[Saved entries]
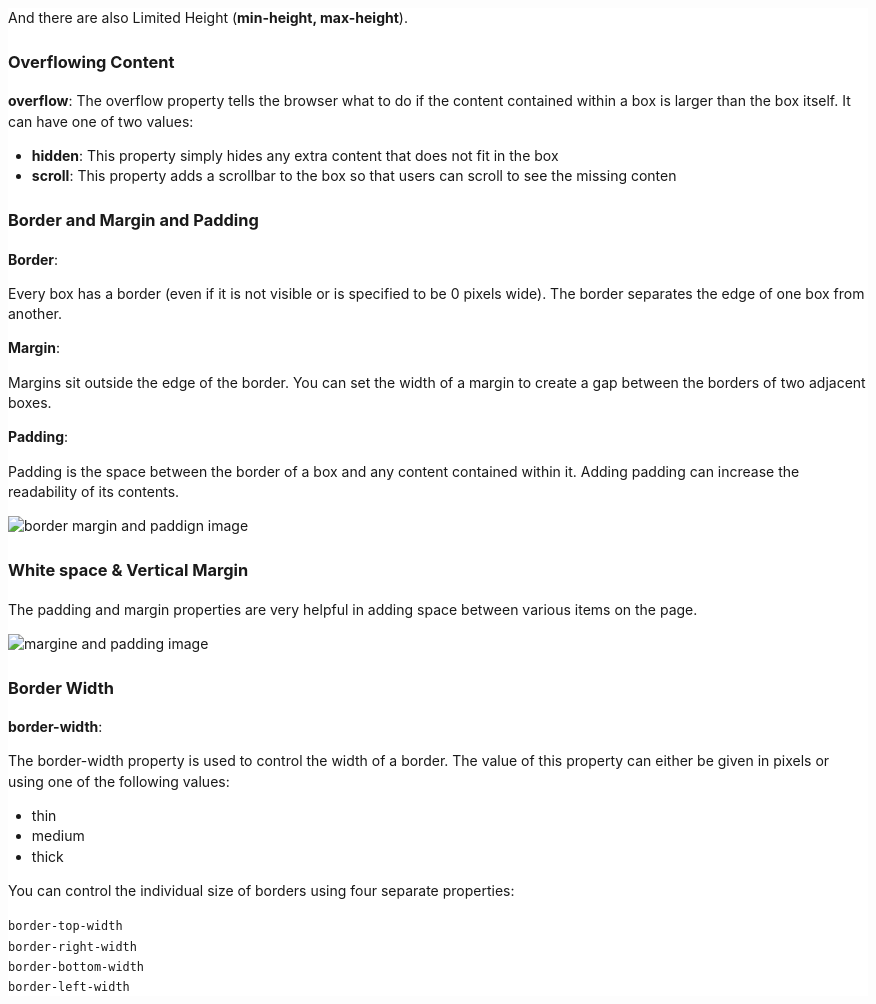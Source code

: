 And there are also Limited Height (**min-height, max-height**).

### Overflowing Content

**overflow**:
The overflow property tells the browser what to do if the content contained within a box is larger than the box itself. It can have one of two values:

- **hidden**: This property simply hides any extra content that does not fit in the box
- **scroll**: This property adds a scrollbar to the box so that users can scroll to see the missing conten


### Border and Margin and Padding

**Border**:

Every box has a border (even if it is not visible or is specified to be 0 pixels wide). The border separates the edge of one box from another.

**Margin**:

Margins sit outside the edge of the border. You can set the width of a margin to create a gap between the borders of two adjacent boxes.

**Padding**:

Padding is the space between the border of a box and any content contained within it. Adding padding can increase the readability of its contents.

![border margin and paddign image](https://i.pinimg.com/originals/f6/f6/c9/f6f6c946356774ddb886956cd94df4c9.png)

### White space & Vertical Margin

The padding and margin properties are very helpful in adding space between various items on the page.

![margine and padding image](https://camo.githubusercontent.com/24b49da33379b1fc096a77ffad267da33d614d048baa7a126957b73cd4ada9f8/68747470733a2f2f6c68342e676f6f676c6575736572636f6e74656e742e636f6d2f2d32634b724134495a4e587a43593742413270714a4e78367352306e426b6a7565575568617a6d4c4f734b2d544c51483369356e5a754b524972476c3552744f5f426a6775686a5936314b415265515159766f63357a6f66373164446c557a533653744633396f57474e757543506478695a6b4c484e5179422d5075464252756435565678715747)

### Border Width

**border-width**:

The border-width property is used to control the width of a border. The value of this property can either be given in pixels or using one of the following values:

- thin
- medium
- thick

You can control the individual size of borders using four separate properties:

```css
border-top-width
border-right-width 
border-bottom-width 
border-left-width
```
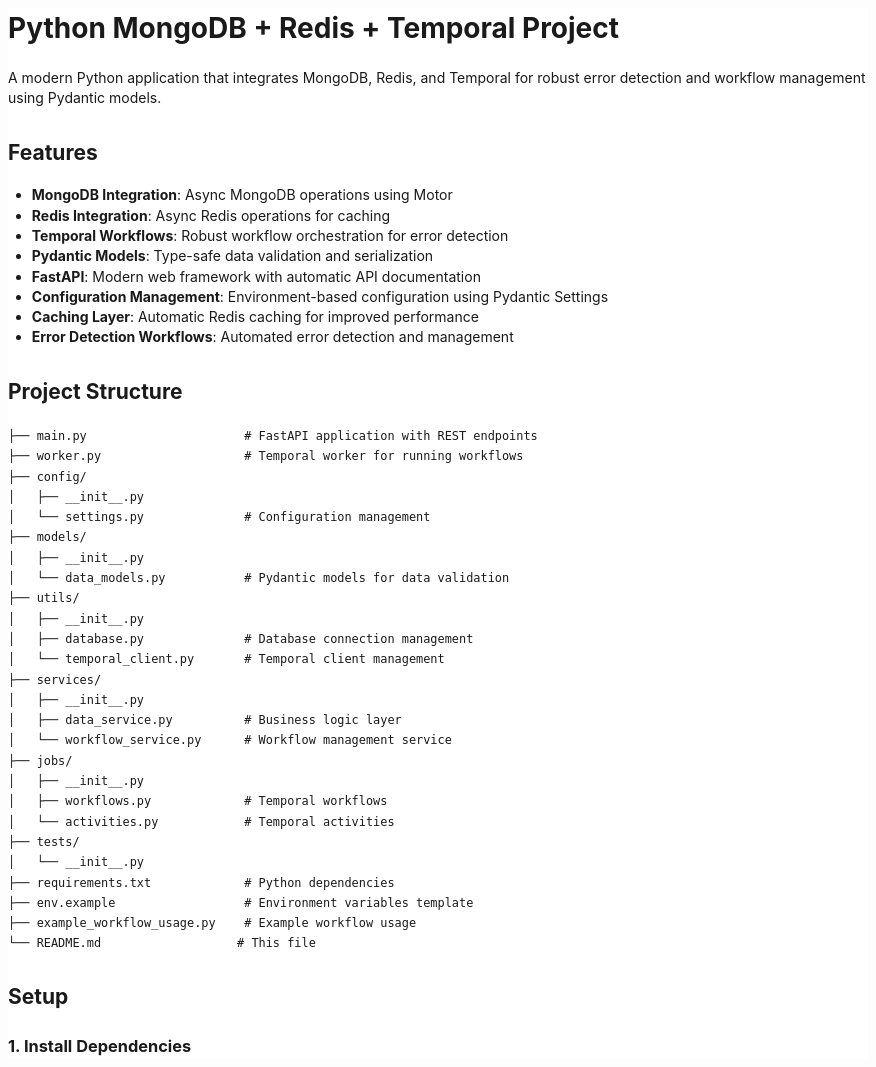 # Python MongoDB + Redis + Temporal Project

A modern Python application that integrates MongoDB, Redis, and Temporal for robust error detection and workflow management using Pydantic models.

## Features

- **MongoDB Integration**: Async MongoDB operations using Motor
- **Redis Integration**: Async Redis operations for caching
- **Temporal Workflows**: Robust workflow orchestration for error detection
- **Pydantic Models**: Type-safe data validation and serialization
- **FastAPI**: Modern web framework with automatic API documentation
- **Configuration Management**: Environment-based configuration using Pydantic Settings
- **Caching Layer**: Automatic Redis caching for improved performance
- **Error Detection Workflows**: Automated error detection and management

## Project Structure

```
├── main.py                      # FastAPI application with REST endpoints
├── worker.py                    # Temporal worker for running workflows
├── config/
│   ├── __init__.py
│   └── settings.py              # Configuration management
├── models/
│   ├── __init__.py
│   └── data_models.py           # Pydantic models for data validation
├── utils/
│   ├── __init__.py
│   ├── database.py              # Database connection management
│   └── temporal_client.py       # Temporal client management
├── services/
│   ├── __init__.py
│   ├── data_service.py          # Business logic layer
│   └── workflow_service.py      # Workflow management service
├── jobs/
│   ├── __init__.py
│   ├── workflows.py             # Temporal workflows
│   └── activities.py            # Temporal activities
├── tests/
│   └── __init__.py
├── requirements.txt             # Python dependencies
├── env.example                  # Environment variables template
├── example_workflow_usage.py    # Example workflow usage
└── README.md                   # This file
```

## Setup

### 1. Install Dependencies
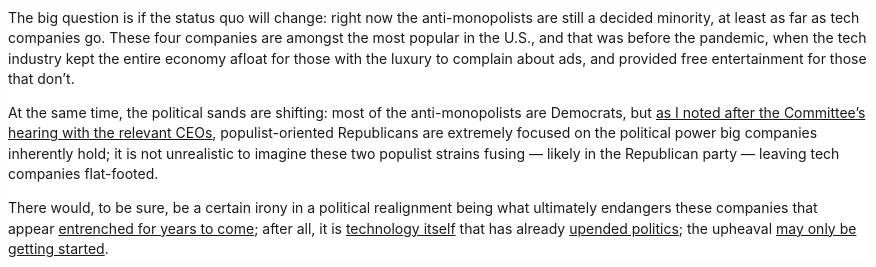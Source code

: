 The big question is if the status quo will change: right now the anti-monopolists are still a decided minority, at least as far as tech companies go. These four companies are amongst the most popular in the U.S., and that was before the pandemic, when the tech industry kept the entire economy afloat for those with the luxury to complain about ads, and provided free entertainment for those that don’t.

At the same time, the political sands are shifting: most of the anti-monopolists are Democrats, but [as I noted after the Committee’s hearing with the relevant CEOs](https://stratechery.com/2020/antitrust-politics/), populist-oriented Republicans are extremely focused on the political power big companies inherently hold; it is not unrealistic to imagine these two populist strains fusing — likely in the Republican party — leaving tech companies flat-footed.

There would, to be sure, be a certain irony in a political realignment being what ultimately endangers these companies that appear [entrenched for years to come](https://stratechery.com/2020/the-end-of-the-beginning/); after all, it is [technology itself](https://stratechery.com/2013/friction/) that has already [upended politics](https://stratechery.com/2016/the-voters-decide/); the upheaval [may only be getting started](https://stratechery.com/2019/the-internet-and-the-third-estate/).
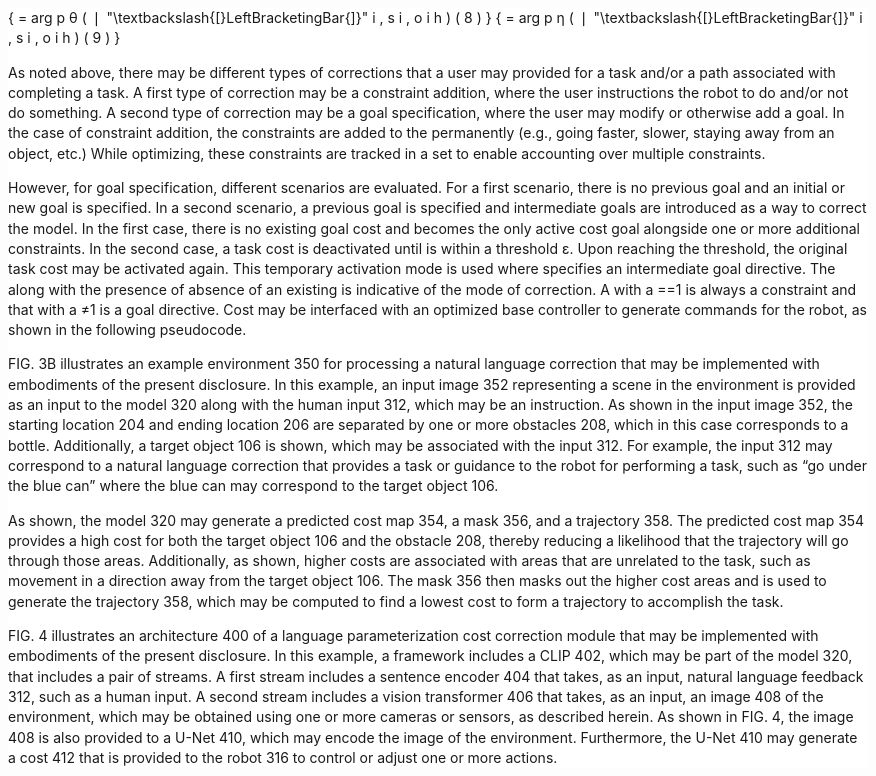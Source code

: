 { = arg p θ ( ❘ "\textbackslash{[}LeftBracketingBar{]}" i , s i , o i h
) ( 8 ) }
{ = arg p η ( ❘ "\textbackslash{[}LeftBracketingBar{]}" i , s i , o i h
) ( 9 ) }

As noted above, there may be different types of corrections that a user may provided for a task and/or a path associated with completing a task. A first type of correction may be a constraint addition, where the user instructions the robot to do and/or not do something. A second type of correction may be a goal specification, where the user may modify or otherwise add a goal. In the case of constraint addition, the constraints are added to the  permanently (e.g., going faster, slower, staying away from an object, etc.) While optimizing, these constraints are tracked in a set  to enable accounting over multiple constraints.

However, for goal specification, different scenarios are evaluated. For a first scenario, there is no previous goal and an initial or new goal is specified. In a second scenario, a previous goal is specified and intermediate goals are introduced as a way to correct the model. In the first case, there is no existing goal cost and  becomes the only active cost goal alongside one or more additional constraints. In the second case, a task cost  is deactivated until  is within a threshold ε. Upon reaching the threshold, the original task cost may be activated again. This temporary activation mode is used where  specifies an intermediate goal directive. The  along with the presence of absence of an existing  is indicative of the mode of correction. A  with a ==1 is always a constraint and that with a ≠1 is a goal directive. Cost may be interfaced with an optimized base controller to generate commands for the robot, as shown in the following pseudocode.

FIG. 3B illustrates an example environment 350 for processing a natural language correction that may be implemented with embodiments of the present disclosure. In this example, an input image 352 representing a scene in the environment is provided as an input to the model 320 along with the human input 312, which may be an instruction. As shown in the input image 352, the starting location 204 and ending location 206 are separated by one or more obstacles 208, which in this case corresponds to a bottle. Additionally, a target object 106 is shown, which may be associated with the input 312. For example, the input 312 may correspond to a natural language correction that provides a task or guidance to the robot for performing a task, such as “go under the blue can” where the blue can may correspond to the target object 106.

As shown, the model 320 may generate a predicted cost map 354, a mask 356, and a trajectory 358. The predicted cost map 354 provides a high cost for both the target object 106 and the obstacle 208, thereby reducing a likelihood that the trajectory will go through those areas. Additionally, as shown, higher costs are associated with areas that are unrelated to the task, such as movement in a direction away from the target object 106. The mask 356 then masks out the higher cost areas and is used to generate the trajectory 358, which may be computed to find a lowest cost to form a trajectory to accomplish the task.

FIG. 4 illustrates an architecture 400 of a language parameterization cost correction module that may be implemented with embodiments of the present disclosure. In this example, a framework includes a CLIP 402, which may be part of the model 320, that includes a pair of streams. A first stream includes a sentence encoder 404 that takes, as an input, natural language feedback 312, such as a human input. A second stream includes a vision transformer 406 that takes, as an input, an image 408 of the environment, which may be obtained using one or more cameras or sensors, as described herein. As shown in FIG. 4, the image 408 is also provided to a U-Net 410, which may encode the image of the environment. Furthermore, the U-Net 410 may generate a cost 412 that is provided to the robot 316 to control or adjust one or more actions.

[Work instruction]
Whenever the string "values" turns up in a line above, copy that line out.

[Solution to the exercise]
The overflow property tells the browser what to do if the content contained within a box is larger than the box itself. It can have one of two values:
The border-width property is used to control the width of a border. The value of this property can either be given in pixels or using one of the following values:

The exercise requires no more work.